The statement, which encourages “international solidarity”, follows a new report from the United Kingdom’s Plantlife International that shows many wild plants are under threat of extinction from the booming herbal medicine industry. This in turn threatens the livelihoods of numerous populations, mainly in developing countries.
The use of exotic plants such as Aloe vera, ginseng, green tea and jojoba oil is widespread in the European Union (EU), particularly in cosmetics, but there is also a growing demand for extracts of these plants in dietary supplements and functional foods.
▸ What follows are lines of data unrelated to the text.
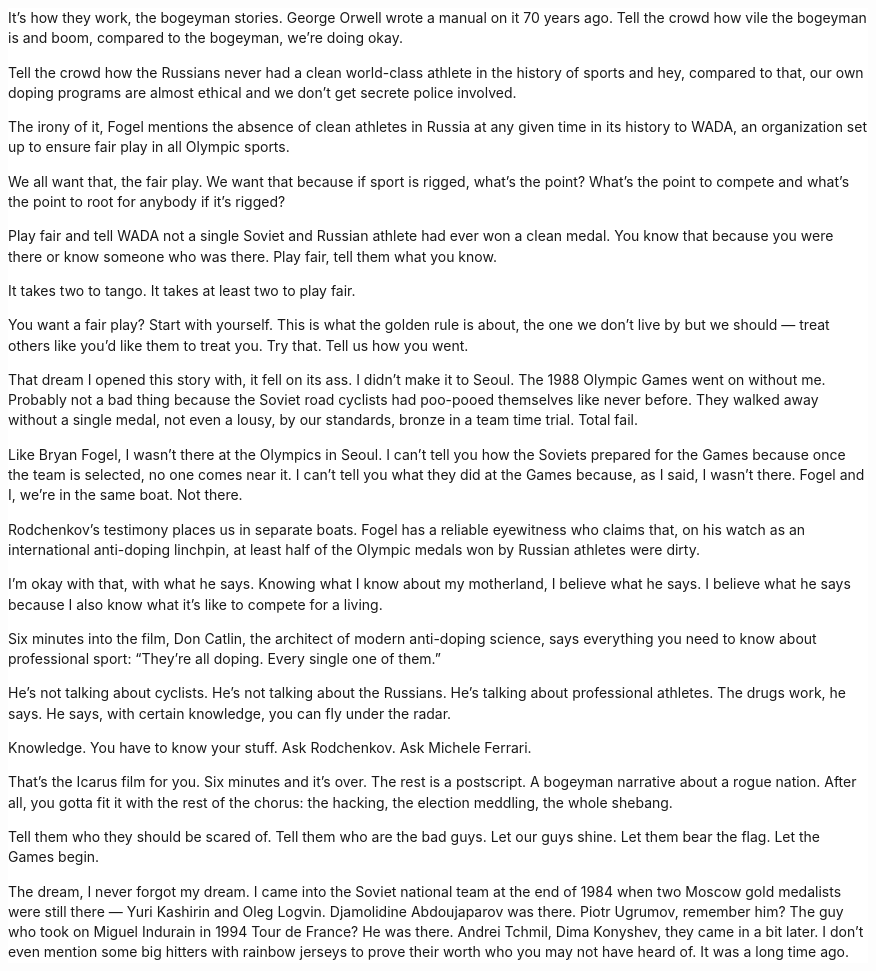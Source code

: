 It’s how they work, the bogeyman stories. George Orwell wrote a manual on it 70 years ago. Tell the crowd how vile the bogeyman is and boom, compared to the bogeyman, we’re doing okay.

Tell the crowd how the Russians never had a clean world-class athlete in the history of sports and hey, compared to that, our own doping programs are almost ethical and we don’t get secrete police involved.

The irony of it, Fogel mentions the absence of clean athletes in Russia at any given time in its history to WADA, an organization set up to ensure fair play in all Olympic sports.

We all want that, the fair play. We want that because if sport is rigged, what’s the point? What’s the point to compete and what’s the point to root for anybody if it’s rigged?

Play fair and tell WADA not a single Soviet and Russian athlete had ever won a clean medal. You know that because you were there or know someone who was there. Play fair, tell them what you know.

It takes two to tango. It takes at least two to play fair.

You want a fair play? Start with yourself. This is what the golden rule is about, the one we don’t live by but we should — treat others like you’d like them to treat you. Try that. Tell us how you went.

That dream I opened this story with, it fell on its ass. I didn’t make it to Seoul. The 1988 Olympic Games went on without me. Probably not a bad thing because the Soviet road cyclists had poo-pooed themselves like never before. They walked away without a single medal, not even a lousy, by our standards, bronze in a team time trial. Total fail.

Like Bryan Fogel, I wasn’t there at the Olympics in Seoul. I can’t tell you how the Soviets prepared for the Games because once the team is selected, no one comes near it. I can’t tell you what they did at the Games because, as I said, I wasn’t there. Fogel and I, we’re in the same boat. Not there.

Rodchenkov’s testimony places us in separate boats. Fogel has a reliable eyewitness who claims that, on his watch as an international anti-doping linchpin, at least half of the Olympic medals won by Russian athletes were dirty.

I’m okay with that, with what he says. Knowing what I know about my motherland, I believe what he says. I believe what he says because I also know what it’s like to compete for a living.

Six minutes into the film, Don Catlin, the architect of modern anti-doping science, says everything you need to know about professional sport: “They’re all doping. Every single one of them.” 

He’s not talking about cyclists. He’s not talking about the Russians. He’s talking about professional athletes. The drugs work, he says. He says, with certain knowledge, you can fly under the radar. 

Knowledge. You have to know your stuff. Ask Rodchenkov. Ask Michele Ferrari.

That’s the Icarus film for you. Six minutes and it’s over. The rest is a postscript. A bogeyman narrative about a rogue nation. After all, you gotta fit it with the rest of the chorus: the hacking, the election meddling, the whole shebang. 

Tell them who they should be scared of. Tell them who are the bad guys. Let our guys shine. Let them bear the flag. Let the Games begin.

The dream, I never forgot my dream. I came into the Soviet national team at the end of 1984 when two Moscow gold medalists were still there — Yuri Kashirin and Oleg Logvin. Djamolidine Abdoujaparov was there. Piotr Ugrumov, remember him? The guy who took on Miguel Indurain in 1994 Tour de France? He was there. Andrei Tchmil, Dima Konyshev, they came in a bit later. I don’t even mention some big hitters with rainbow jerseys to prove their worth who you may not have heard of. It was a long time ago. 

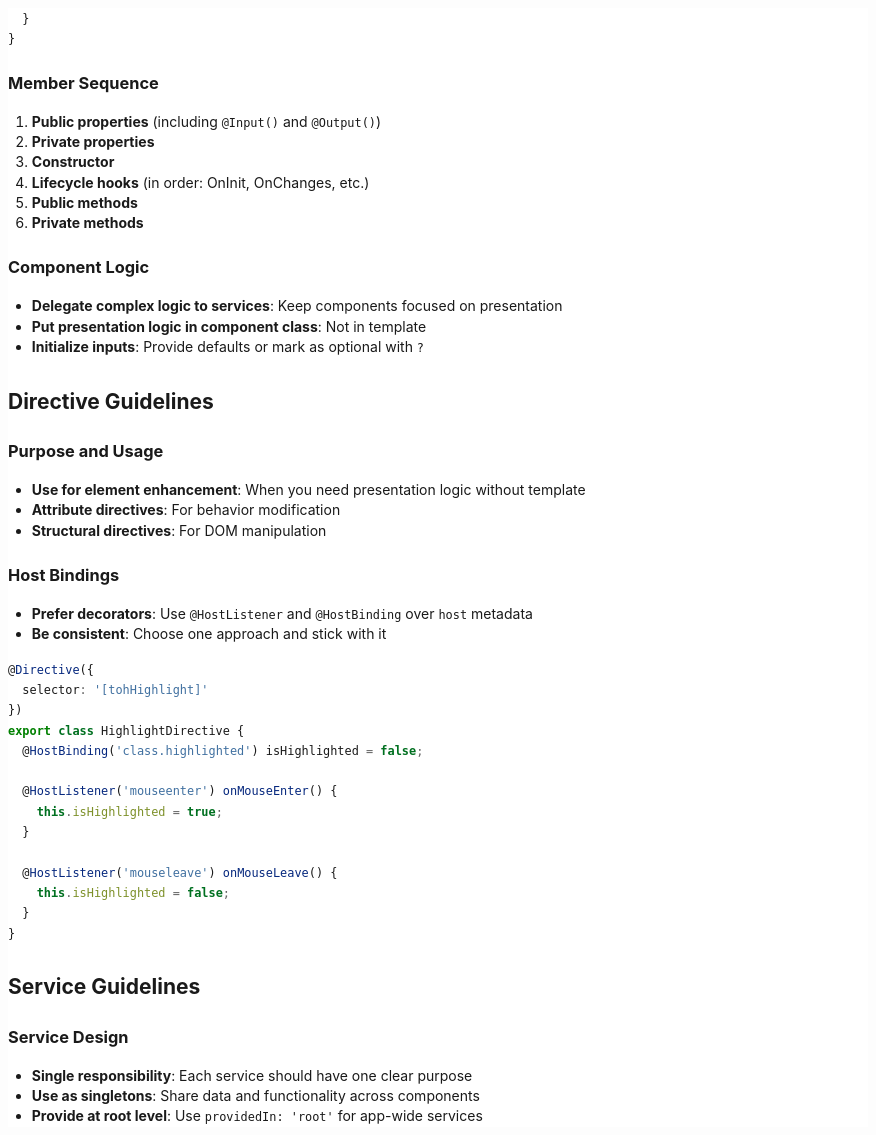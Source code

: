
 ```typescript
  }
}
```

### Member Sequence
1. **Public properties** (including `@Input()` and `@Output()`)
2. **Private properties**
3. **Constructor**
4. **Lifecycle hooks** (in order: OnInit, OnChanges, etc.)
5. **Public methods**
6. **Private methods**

### Component Logic
- **Delegate complex logic to services**: Keep components focused on presentation
- **Put presentation logic in component class**: Not in template
- **Initialize inputs**: Provide defaults or mark as optional with `?`

## Directive Guidelines

### Purpose and Usage
- **Use for element enhancement**: When you need presentation logic without template
- **Attribute directives**: For behavior modification
- **Structural directives**: For DOM manipulation

### Host Bindings
- **Prefer decorators**: Use `@HostListener` and `@HostBinding` over `host` metadata
- **Be consistent**: Choose one approach and stick with it

```typescript
@Directive({
  selector: '[tohHighlight]'
})
export class HighlightDirective {
  @HostBinding('class.highlighted') isHighlighted = false;

  @HostListener('mouseenter') onMouseEnter() {
    this.isHighlighted = true;
  }

  @HostListener('mouseleave') onMouseLeave() {
    this.isHighlighted = false;
  }
}
```

## Service Guidelines

### Service Design
- **Single responsibility**: Each service should have one clear purpose
- **Use as singletons**: Share data and functionality across components
- **Provide at root level**: Use `providedIn: 'root'` for app-wide services
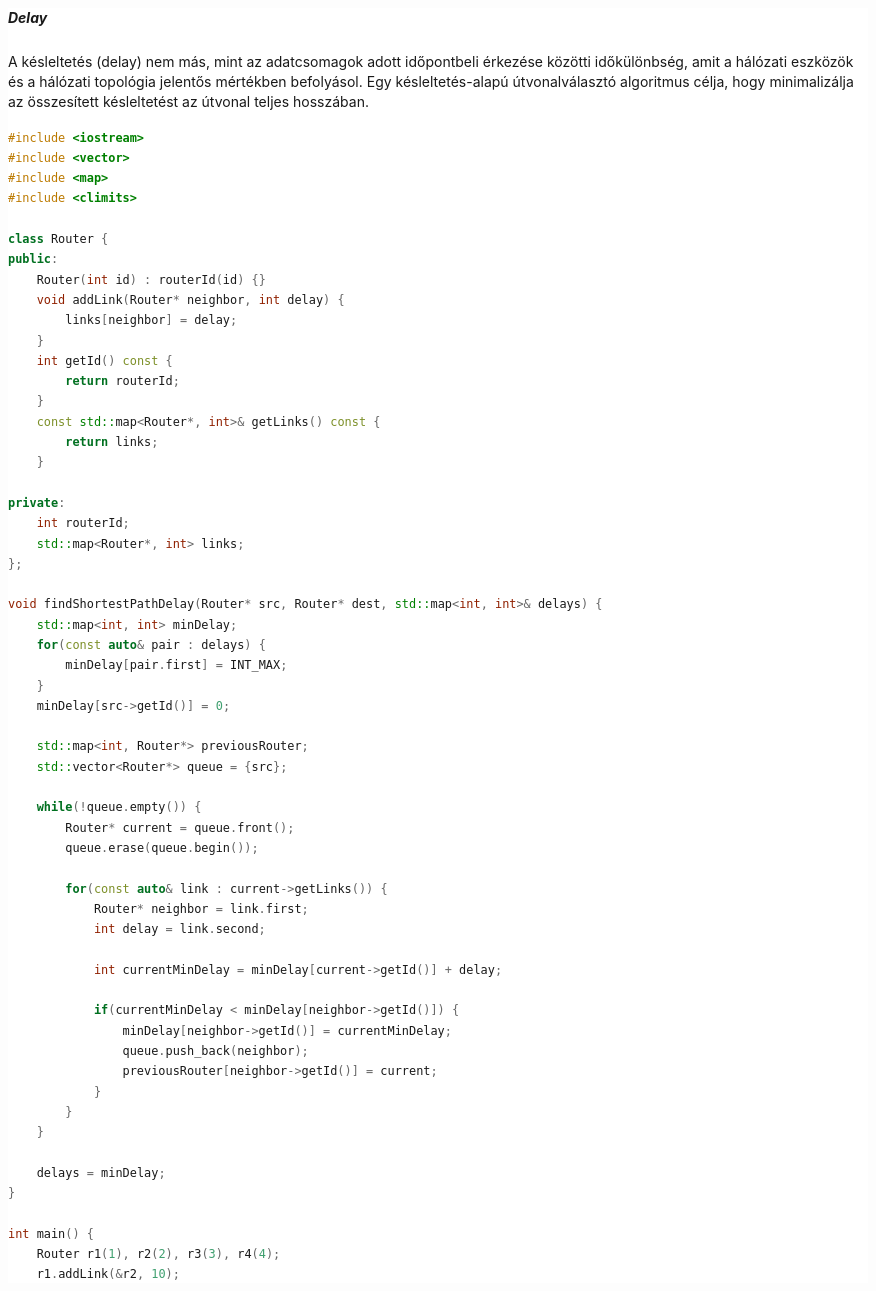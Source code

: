 ##### Delay
A késleltetés (delay) nem más, mint az adatcsomagok adott időpontbeli érkezése közötti időkülönbség, amit a hálózati eszközök és a hálózati topológia jelentős mértékben befolyásol. Egy késleltetés-alapú útvonalválasztó algoritmus célja, hogy minimalizálja az összesített késleltetést az útvonal teljes hosszában.

```cpp
#include <iostream>
#include <vector>
#include <map>
#include <climits>

class Router {
public:
    Router(int id) : routerId(id) {}
    void addLink(Router* neighbor, int delay) {
        links[neighbor] = delay;
    }
    int getId() const {
        return routerId;
    }
    const std::map<Router*, int>& getLinks() const {
        return links;
    }

private:
    int routerId;
    std::map<Router*, int> links;
};

void findShortestPathDelay(Router* src, Router* dest, std::map<int, int>& delays) {
    std::map<int, int> minDelay;
    for(const auto& pair : delays) {
        minDelay[pair.first] = INT_MAX;
    }
    minDelay[src->getId()] = 0;

    std::map<int, Router*> previousRouter;
    std::vector<Router*> queue = {src};

    while(!queue.empty()) {
        Router* current = queue.front();
        queue.erase(queue.begin());

        for(const auto& link : current->getLinks()) {
            Router* neighbor = link.first;
            int delay = link.second;

            int currentMinDelay = minDelay[current->getId()] + delay;

            if(currentMinDelay < minDelay[neighbor->getId()]) {
                minDelay[neighbor->getId()] = currentMinDelay;
                queue.push_back(neighbor);
                previousRouter[neighbor->getId()] = current;
            }
        }
    }

    delays = minDelay;
}

int main() {
    Router r1(1), r2(2), r3(3), r4(4);
    r1.addLink(&r2, 10);
```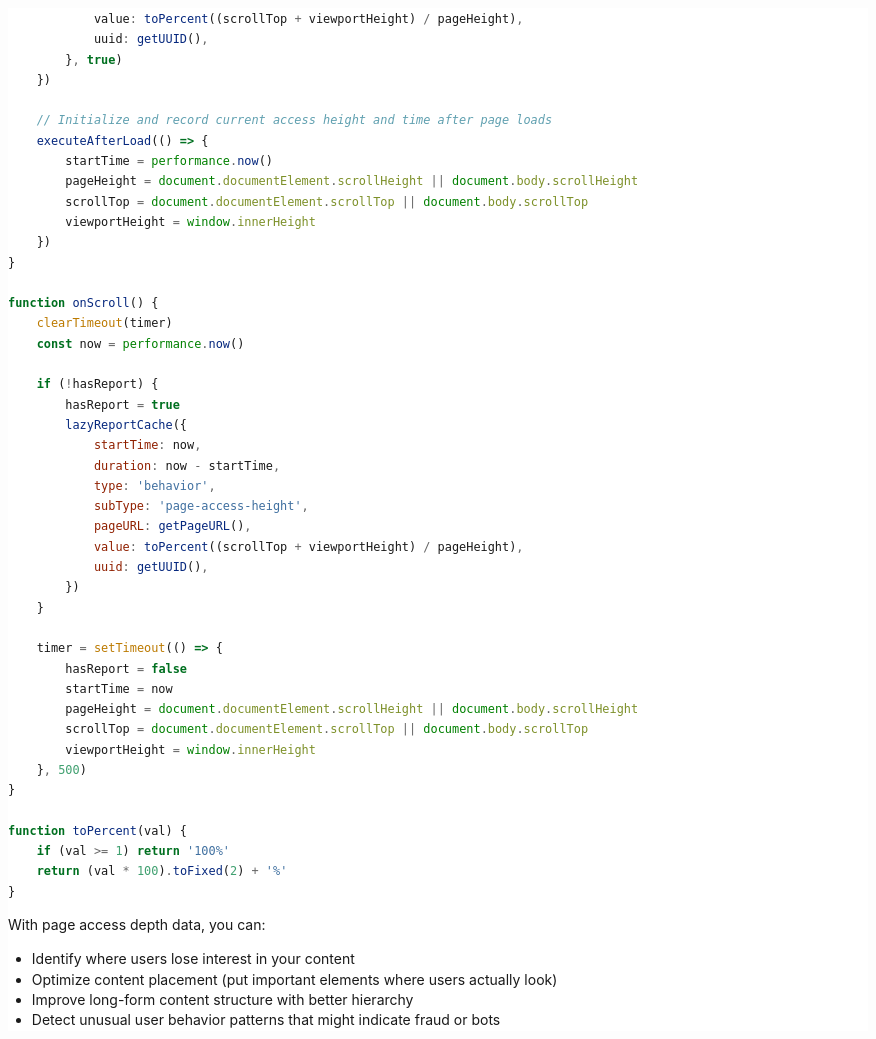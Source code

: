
 ```js
            value: toPercent((scrollTop + viewportHeight) / pageHeight),
            uuid: getUUID(),
        }, true)
    })

    // Initialize and record current access height and time after page loads
    executeAfterLoad(() => {
        startTime = performance.now()
        pageHeight = document.documentElement.scrollHeight || document.body.scrollHeight
        scrollTop = document.documentElement.scrollTop || document.body.scrollTop
        viewportHeight = window.innerHeight
    })
}

function onScroll() {
    clearTimeout(timer)
    const now = performance.now()

    if (!hasReport) {
        hasReport = true
        lazyReportCache({
            startTime: now,
            duration: now - startTime,
            type: 'behavior',
            subType: 'page-access-height',
            pageURL: getPageURL(),
            value: toPercent((scrollTop + viewportHeight) / pageHeight),
            uuid: getUUID(),
        })
    }

    timer = setTimeout(() => {
        hasReport = false
        startTime = now
        pageHeight = document.documentElement.scrollHeight || document.body.scrollHeight
        scrollTop = document.documentElement.scrollTop || document.body.scrollTop
        viewportHeight = window.innerHeight        
    }, 500)
}

function toPercent(val) {
    if (val >= 1) return '100%'
    return (val * 100).toFixed(2) + '%'
}
```

With page access depth data, you can:

- Identify where users lose interest in your content
- Optimize content placement (put important elements where users actually look)
- Improve long-form content structure with better hierarchy
- Detect unusual user behavior patterns that might indicate fraud or bots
The EC urges companies and research institutes not to take genetic resources from other countries – usually developing countries that are rich in biodiversity – without their consent.
Genetic resources, defined by the EC as materials of plant, animal or microbial origin, are usually found in the Southern Hemisphere, mostly in Latin America, Southeast Asia, Oceania and Africa.
The communication suggests that companies and research institutions use standard agreements with the providers of genetic resources, such as governments or local populations, which set out terms and conditions under which the plants could be used and how the benefits from their use should be shared. All users of genetic resources are also encouraged to develop their own codes of conduct as a means of respecting the 1992 United Nations Convention on Biological Diversity (CBD) and the Bonn Guidelines on Access and Benefit Sharing (ABS) adopted under the Convention in 2002.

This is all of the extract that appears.